▶ [ASSIGNMENT]
Return, from the lines below, each one that includes the word "того".

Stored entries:
"""

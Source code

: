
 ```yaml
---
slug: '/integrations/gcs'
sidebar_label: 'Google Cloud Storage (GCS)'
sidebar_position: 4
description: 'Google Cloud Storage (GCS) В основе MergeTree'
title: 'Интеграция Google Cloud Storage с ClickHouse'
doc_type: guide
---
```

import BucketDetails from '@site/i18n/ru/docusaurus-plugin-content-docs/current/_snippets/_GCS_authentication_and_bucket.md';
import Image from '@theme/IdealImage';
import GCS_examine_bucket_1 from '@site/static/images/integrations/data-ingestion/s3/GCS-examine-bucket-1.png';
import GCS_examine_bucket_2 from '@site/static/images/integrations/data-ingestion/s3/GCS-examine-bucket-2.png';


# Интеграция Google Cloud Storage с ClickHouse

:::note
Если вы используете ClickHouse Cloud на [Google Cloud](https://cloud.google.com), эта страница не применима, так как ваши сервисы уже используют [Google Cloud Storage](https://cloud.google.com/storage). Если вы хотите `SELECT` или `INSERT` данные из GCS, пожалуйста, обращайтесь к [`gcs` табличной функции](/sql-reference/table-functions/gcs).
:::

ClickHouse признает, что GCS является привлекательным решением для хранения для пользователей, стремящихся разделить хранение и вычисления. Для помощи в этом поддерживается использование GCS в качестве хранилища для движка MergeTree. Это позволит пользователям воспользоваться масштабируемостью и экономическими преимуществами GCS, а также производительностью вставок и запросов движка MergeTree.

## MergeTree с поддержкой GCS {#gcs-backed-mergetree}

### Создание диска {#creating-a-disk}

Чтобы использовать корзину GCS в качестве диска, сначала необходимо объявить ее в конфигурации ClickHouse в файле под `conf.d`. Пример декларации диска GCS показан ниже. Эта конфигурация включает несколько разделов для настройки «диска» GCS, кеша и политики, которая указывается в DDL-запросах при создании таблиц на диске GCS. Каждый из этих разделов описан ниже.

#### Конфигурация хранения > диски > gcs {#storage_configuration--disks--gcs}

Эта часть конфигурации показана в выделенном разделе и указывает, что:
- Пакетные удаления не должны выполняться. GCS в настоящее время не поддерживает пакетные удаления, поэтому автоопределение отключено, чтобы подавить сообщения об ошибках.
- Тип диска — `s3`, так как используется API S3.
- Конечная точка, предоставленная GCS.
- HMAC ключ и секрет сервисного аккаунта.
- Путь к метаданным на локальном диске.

"""
"""

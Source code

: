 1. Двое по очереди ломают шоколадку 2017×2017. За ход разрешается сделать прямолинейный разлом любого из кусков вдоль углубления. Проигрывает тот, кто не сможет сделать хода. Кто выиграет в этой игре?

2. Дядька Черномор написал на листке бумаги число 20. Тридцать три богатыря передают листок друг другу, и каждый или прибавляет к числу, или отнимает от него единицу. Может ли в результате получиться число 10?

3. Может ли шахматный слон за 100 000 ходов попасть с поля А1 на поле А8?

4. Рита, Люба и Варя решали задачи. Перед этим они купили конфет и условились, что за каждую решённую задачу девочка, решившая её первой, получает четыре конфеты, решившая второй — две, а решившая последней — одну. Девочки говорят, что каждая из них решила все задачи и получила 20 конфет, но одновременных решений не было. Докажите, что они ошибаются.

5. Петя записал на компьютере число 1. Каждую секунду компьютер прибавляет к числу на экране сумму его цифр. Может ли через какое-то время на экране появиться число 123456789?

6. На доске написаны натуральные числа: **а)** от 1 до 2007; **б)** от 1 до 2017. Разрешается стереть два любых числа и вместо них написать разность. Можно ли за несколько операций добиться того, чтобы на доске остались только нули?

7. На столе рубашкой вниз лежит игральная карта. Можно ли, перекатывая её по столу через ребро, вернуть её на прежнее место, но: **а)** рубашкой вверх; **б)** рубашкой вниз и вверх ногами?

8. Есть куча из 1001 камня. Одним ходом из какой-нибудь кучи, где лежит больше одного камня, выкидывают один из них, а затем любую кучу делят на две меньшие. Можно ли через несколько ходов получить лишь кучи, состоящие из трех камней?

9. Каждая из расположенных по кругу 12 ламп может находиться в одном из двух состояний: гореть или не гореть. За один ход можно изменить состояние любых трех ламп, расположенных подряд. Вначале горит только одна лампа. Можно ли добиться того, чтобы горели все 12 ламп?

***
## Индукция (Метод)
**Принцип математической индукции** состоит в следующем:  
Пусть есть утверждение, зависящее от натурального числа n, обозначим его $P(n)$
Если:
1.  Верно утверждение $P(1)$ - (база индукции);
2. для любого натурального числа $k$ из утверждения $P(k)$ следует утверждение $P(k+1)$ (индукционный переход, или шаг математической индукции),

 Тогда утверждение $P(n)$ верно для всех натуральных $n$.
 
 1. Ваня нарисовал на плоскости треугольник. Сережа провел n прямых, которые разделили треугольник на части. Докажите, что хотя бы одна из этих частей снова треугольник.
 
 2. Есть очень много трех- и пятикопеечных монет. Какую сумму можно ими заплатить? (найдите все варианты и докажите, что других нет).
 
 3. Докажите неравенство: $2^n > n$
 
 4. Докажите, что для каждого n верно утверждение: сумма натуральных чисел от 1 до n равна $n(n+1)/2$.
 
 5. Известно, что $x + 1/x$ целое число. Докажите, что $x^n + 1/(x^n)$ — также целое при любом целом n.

"""

▶ [ANSWER FOR THIS EXERCISE]
6. На доске написаны натуральные числа: **а)** от 1 до 2007; **б)** от 1 до 2017. Разрешается стереть два любых числа и вместо них написать разность. Можно ли за несколько операций добиться того, чтобы на доске остались только нули?
9. Каждая из расположенных по кругу 12 ламп может находиться в одном из двух состояний: гореть или не гореть. За один ход можно изменить состояние любых трех ламп, расположенных подряд. Вначале горит только одна лампа. Можно ли добиться того, чтобы горели все 12 ламп?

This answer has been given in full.